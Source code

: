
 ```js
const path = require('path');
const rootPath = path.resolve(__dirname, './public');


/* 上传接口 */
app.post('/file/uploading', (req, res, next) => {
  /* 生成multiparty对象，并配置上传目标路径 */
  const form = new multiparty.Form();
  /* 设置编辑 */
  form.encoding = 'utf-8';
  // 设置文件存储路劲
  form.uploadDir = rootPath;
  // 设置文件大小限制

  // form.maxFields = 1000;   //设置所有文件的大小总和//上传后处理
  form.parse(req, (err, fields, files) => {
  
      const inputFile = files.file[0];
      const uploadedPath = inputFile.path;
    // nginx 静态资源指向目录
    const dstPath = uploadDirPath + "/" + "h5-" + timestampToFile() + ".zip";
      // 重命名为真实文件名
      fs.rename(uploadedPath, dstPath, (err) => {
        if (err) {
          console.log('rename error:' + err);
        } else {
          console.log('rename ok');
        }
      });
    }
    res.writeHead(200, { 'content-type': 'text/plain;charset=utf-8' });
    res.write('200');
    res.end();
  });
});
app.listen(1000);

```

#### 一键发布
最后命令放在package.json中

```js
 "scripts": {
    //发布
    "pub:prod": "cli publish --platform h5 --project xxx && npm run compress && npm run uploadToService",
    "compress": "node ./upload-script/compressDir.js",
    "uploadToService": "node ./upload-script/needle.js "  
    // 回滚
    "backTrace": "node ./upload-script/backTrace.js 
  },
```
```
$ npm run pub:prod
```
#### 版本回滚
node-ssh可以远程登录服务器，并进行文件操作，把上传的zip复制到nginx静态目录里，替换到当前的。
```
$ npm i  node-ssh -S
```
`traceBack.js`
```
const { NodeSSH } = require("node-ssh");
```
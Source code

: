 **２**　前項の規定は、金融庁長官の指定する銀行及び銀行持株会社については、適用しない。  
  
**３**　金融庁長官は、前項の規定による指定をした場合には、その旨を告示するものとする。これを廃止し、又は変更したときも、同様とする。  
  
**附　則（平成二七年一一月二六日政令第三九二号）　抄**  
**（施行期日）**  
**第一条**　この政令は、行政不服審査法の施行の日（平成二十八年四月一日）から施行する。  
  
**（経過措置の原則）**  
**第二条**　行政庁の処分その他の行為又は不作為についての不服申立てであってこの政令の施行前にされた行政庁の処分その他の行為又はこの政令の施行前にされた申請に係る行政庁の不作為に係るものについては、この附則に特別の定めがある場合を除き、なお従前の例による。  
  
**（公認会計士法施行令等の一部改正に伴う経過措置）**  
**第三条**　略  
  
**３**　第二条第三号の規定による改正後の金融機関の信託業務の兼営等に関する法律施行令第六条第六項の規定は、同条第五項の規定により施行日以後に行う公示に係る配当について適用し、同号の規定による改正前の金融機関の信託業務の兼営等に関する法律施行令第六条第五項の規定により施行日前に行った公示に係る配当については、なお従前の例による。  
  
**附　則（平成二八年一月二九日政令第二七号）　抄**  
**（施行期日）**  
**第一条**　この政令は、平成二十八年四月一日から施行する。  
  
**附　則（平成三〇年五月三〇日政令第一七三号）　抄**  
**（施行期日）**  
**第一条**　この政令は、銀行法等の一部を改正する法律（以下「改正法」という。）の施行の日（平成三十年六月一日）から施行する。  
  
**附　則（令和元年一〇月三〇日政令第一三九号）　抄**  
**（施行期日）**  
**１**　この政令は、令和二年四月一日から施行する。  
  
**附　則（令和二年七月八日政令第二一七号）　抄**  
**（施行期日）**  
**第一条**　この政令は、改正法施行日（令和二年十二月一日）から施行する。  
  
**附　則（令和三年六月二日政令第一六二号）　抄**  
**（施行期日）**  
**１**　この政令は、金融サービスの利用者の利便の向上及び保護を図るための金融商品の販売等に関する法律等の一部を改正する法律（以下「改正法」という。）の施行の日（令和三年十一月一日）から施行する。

□ □ □

▶ [Task to complete]
Repeat the material in full, exactly as it stands.

▶ [Your response]
Source code

:
 ```js
const path = require('path');
const rootPath = path.resolve(__dirname, './public');


/* 上传接口 */
app.post('/file/uploading', (req, res, next) => {
  /* 生成multiparty对象，并配置上传目标路径 */
  const form = new multiparty.Form();
  /* 设置编辑 */
  form.encoding = 'utf-8';
  // 设置文件存储路劲
  form.uploadDir = rootPath;
  // 设置文件大小限制

  // form.maxFields = 1000;   //设置所有文件的大小总和//上传后处理
  form.parse(req, (err, fields, files) => {
  
      const inputFile = files.file[0];
      const uploadedPath = inputFile.path;
    // nginx 静态资源指向目录
    const dstPath = uploadDirPath + "/" + "h5-" + timestampToFile() + ".zip";
      // 重命名为真实文件名
      fs.rename(uploadedPath, dstPath, (err) => {
        if (err) {
          console.log('rename error:' + err);
        } else {
          console.log('rename ok');
        }
      });
    }
    res.writeHead(200, { 'content-type': 'text/plain;charset=utf-8' });
    res.write('200');
    res.end();
  });
});
app.listen(1000);

```

#### 一键发布
最后命令放在package.json中

```js
 "scripts": {
    //发布
    "pub:prod": "cli publish --platform h5 --project xxx && npm run compress && npm run uploadToService",
    "compress": "node ./upload-script/compressDir.js",
    "uploadToService": "node ./upload-script/needle.js "  
    // 回滚
    "backTrace": "node ./upload-script/backTrace.js 
  },
```
```
$ npm run pub:prod
```
#### 版本回滚
node-ssh可以远程登录服务器，并进行文件操作，把上传的zip复制到nginx静态目录里，替换到当前的。
```
$ npm i  node-ssh -S
```
`traceBack.js`
```
const { NodeSSH } = require("node-ssh");
```
Source code

: **２**　前項の規定は、金融庁長官の指定する銀行及び銀行持株会社については、適用しない。  
  
**３**　金融庁長官は、前項の規定による指定をした場合には、その旨を告示するものとする。これを廃止し、又は変更したときも、同様とする。  
  
**附　則（平成二七年一一月二六日政令第三九二号）　抄**  
**（施行期日）**  
**第一条**　この政令は、行政不服審査法の施行の日（平成二十八年四月一日）から施行する。  
  
**（経過措置の原則）**  
**第二条**　行政庁の処分その他の行為又は不作為についての不服申立てであってこの政令の施行前にされた行政庁の処分その他の行為又はこの政令の施行前にされた申請に係る行政庁の不作為に係るものについては、この附則に特別の定めがある場合を除き、なお従前の例による。  
  
**（公認会計士法施行令等の一部改正に伴う経過措置）**  
**第三条**　略  
  
**３**　第二条第三号の規定による改正後の金融機関の信託業務の兼営等に関する法律施行令第六条第六項の規定は、同条第五項の規定により施行日以後に行う公示に係る配当について適用し、同号の規定による改正前の金融機関の信託業務の兼営等に関する法律施行令第六条第五項の規定により施行日前に行った公示に係る配当については、なお従前の例による。  
  
**附　則（平成二八年一月二九日政令第二七号）　抄**  
**（施行期日）**  
**第一条**　この政令は、平成二十八年四月一日から施行する。  
  
**附　則（平成三〇年五月三〇日政令第一七三号）　抄**  
**（施行期日）**  
**第一条**　この政令は、銀行法等の一部を改正する法律（以下「改正法」という。）の施行の日（平成三十年六月一日）から施行する。  
  
**附　則（令和元年一〇月三〇日政令第一三九号）　抄**  
**（施行期日）**  
**１**　この政令は、令和二年四月一日から施行する。  
  
**附　則（令和二年七月八日政令第二一七号）　抄**  
**（施行期日）**  
**第一条**　この政令は、改正法施行日（令和二年十二月一日）から施行する。  
  
**附　則（令和三年六月二日政令第一六二号）　抄**  
**（施行期日）**  
**１**　この政令は、金融サービスの利用者の利便の向上及び保護を図るための金融商品の販売等に関する法律等の一部を改正する法律（以下「改正法」という。）の施行の日（令和三年十一月一日）から施行する。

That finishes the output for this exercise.